### PROBLEM DETAILS
Of the entries below, return exactly those lines that fall between the one containing "The RHS can be slightly rearranged to give" and the one containing "probability of an", the two end lines included.

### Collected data
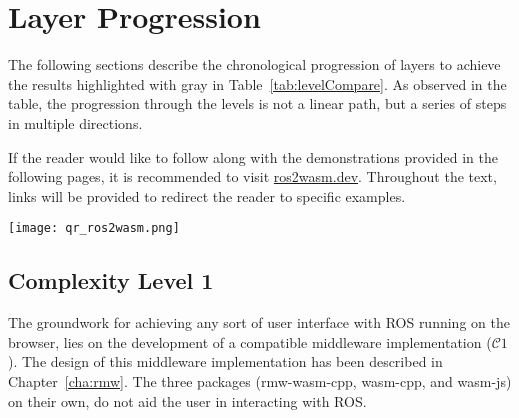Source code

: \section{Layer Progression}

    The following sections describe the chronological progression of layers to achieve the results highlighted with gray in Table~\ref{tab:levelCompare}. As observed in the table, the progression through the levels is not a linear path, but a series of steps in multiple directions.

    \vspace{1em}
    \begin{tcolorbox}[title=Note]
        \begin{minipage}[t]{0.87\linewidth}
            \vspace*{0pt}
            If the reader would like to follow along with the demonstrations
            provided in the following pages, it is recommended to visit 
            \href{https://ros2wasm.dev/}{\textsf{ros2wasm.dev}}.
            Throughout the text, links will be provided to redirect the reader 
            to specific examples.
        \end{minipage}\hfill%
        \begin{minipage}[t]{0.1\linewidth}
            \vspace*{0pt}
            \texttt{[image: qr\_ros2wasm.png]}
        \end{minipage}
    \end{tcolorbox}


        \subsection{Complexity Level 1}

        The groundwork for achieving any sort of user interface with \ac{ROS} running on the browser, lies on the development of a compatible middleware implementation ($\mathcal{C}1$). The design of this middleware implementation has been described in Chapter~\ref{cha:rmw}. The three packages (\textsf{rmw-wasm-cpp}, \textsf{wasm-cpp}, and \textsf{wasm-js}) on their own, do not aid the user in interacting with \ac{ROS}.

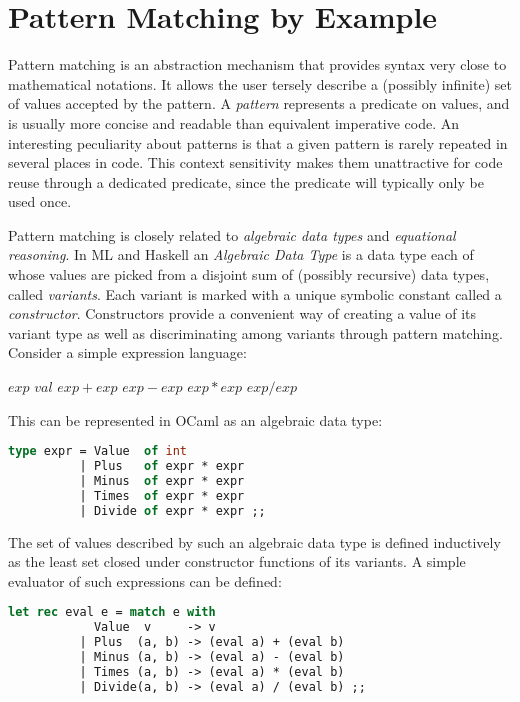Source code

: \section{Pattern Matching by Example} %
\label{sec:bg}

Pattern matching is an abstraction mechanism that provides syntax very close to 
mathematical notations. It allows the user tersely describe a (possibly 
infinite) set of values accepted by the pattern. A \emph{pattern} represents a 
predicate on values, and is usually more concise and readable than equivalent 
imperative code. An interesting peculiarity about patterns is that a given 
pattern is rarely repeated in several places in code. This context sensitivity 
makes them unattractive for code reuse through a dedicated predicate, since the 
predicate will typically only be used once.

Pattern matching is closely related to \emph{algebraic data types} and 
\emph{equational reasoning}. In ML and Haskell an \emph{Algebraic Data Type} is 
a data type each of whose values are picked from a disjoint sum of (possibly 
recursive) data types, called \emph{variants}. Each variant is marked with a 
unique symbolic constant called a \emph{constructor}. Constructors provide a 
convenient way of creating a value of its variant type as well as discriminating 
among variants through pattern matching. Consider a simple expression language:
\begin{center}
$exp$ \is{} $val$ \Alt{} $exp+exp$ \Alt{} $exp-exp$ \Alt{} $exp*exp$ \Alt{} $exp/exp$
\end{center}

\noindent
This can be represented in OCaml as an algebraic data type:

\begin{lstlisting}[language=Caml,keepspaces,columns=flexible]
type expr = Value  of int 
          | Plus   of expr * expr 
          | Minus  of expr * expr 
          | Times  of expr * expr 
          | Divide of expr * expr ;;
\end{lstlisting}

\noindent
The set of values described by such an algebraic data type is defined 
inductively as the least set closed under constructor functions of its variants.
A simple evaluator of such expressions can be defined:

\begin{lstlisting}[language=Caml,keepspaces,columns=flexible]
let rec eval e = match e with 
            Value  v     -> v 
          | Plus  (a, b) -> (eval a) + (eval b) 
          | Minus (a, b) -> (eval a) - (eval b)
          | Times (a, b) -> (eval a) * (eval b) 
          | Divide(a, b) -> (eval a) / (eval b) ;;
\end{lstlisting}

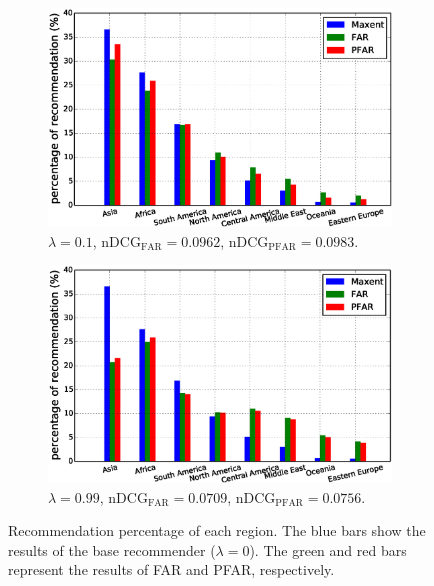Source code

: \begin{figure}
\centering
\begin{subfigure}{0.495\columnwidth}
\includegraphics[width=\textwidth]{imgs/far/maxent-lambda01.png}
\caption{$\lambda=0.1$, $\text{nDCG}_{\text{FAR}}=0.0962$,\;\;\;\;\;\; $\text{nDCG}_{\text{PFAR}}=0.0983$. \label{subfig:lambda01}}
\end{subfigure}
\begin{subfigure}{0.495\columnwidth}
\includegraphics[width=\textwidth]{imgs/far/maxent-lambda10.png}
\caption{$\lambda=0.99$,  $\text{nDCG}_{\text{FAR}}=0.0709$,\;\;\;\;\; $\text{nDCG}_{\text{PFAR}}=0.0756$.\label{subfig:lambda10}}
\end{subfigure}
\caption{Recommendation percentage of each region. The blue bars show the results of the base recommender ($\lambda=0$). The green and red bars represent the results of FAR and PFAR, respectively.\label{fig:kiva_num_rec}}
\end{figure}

==

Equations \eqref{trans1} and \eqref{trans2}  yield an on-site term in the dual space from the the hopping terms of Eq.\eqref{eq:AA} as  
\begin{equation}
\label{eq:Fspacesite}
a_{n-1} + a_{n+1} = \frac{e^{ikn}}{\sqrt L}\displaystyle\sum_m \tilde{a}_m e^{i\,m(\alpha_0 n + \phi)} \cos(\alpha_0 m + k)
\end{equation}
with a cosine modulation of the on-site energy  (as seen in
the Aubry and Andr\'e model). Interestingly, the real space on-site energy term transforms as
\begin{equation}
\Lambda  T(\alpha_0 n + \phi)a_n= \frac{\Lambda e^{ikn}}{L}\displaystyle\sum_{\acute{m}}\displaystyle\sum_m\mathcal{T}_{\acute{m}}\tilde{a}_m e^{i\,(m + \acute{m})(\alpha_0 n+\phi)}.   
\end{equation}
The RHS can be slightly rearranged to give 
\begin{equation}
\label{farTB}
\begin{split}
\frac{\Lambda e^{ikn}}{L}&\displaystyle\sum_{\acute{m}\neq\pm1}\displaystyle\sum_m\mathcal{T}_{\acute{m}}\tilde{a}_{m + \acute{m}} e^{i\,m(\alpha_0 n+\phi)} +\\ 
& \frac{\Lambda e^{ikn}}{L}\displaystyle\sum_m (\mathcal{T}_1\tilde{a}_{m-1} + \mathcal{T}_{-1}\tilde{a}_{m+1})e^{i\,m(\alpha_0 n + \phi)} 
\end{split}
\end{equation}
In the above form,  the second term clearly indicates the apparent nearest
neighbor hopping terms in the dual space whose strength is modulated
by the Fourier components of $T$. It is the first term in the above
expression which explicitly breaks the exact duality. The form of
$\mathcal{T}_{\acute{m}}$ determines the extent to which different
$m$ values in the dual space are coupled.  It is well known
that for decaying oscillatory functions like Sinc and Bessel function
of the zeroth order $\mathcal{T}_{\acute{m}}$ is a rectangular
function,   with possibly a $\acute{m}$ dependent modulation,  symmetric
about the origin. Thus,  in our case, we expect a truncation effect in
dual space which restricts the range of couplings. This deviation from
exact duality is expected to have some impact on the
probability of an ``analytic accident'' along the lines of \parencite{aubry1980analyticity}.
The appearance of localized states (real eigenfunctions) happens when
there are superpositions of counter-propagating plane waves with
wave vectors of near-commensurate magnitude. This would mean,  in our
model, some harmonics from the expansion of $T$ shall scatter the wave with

--

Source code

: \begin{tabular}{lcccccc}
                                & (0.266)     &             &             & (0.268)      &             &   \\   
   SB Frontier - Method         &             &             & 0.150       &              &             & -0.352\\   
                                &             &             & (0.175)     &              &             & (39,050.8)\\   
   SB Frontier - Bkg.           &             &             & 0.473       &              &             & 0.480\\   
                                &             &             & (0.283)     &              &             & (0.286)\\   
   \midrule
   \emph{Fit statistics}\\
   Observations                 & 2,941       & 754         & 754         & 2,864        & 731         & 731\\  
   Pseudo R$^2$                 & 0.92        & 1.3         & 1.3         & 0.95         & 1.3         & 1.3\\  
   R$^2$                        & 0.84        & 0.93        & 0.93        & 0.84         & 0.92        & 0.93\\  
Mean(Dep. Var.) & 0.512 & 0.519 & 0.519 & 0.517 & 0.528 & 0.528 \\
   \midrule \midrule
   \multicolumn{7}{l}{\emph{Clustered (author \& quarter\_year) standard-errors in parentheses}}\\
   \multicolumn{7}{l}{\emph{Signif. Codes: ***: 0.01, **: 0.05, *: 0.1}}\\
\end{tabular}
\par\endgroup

### RESPONSE TO THE TASK
The RHS can be slightly rearranged to give 
\begin{equation}
\label{farTB}
\begin{split}
\frac{\Lambda e^{ikn}}{L}&\displaystyle\sum_{\acute{m}\neq\pm1}\displaystyle\sum_m\mathcal{T}_{\acute{m}}\tilde{a}_{m + \acute{m}} e^{i\,m(\alpha_0 n+\phi)} +\\ 
& \frac{\Lambda e^{ikn}}{L}\displaystyle\sum_m (\mathcal{T}_1\tilde{a}_{m-1} + \mathcal{T}_{-1}\tilde{a}_{m+1})e^{i\,m(\alpha_0 n + \phi)} 
\end{split}
\end{equation}
In the above form,  the second term clearly indicates the apparent nearest
neighbor hopping terms in the dual space whose strength is modulated
by the Fourier components of $T$. It is the first term in the above
expression which explicitly breaks the exact duality. The form of
$\mathcal{T}_{\acute{m}}$ determines the extent to which different
$m$ values in the dual space are coupled.  It is well known
that for decaying oscillatory functions like Sinc and Bessel function
of the zeroth order $\mathcal{T}_{\acute{m}}$ is a rectangular
function,   with possibly a $\acute{m}$ dependent modulation,  symmetric
about the origin. Thus,  in our case, we expect a truncation effect in
dual space which restricts the range of couplings. This deviation from
exact duality is expected to have some impact on the
probability of an ``analytic accident'' along the lines of \parencite{aubry1980analyticity}.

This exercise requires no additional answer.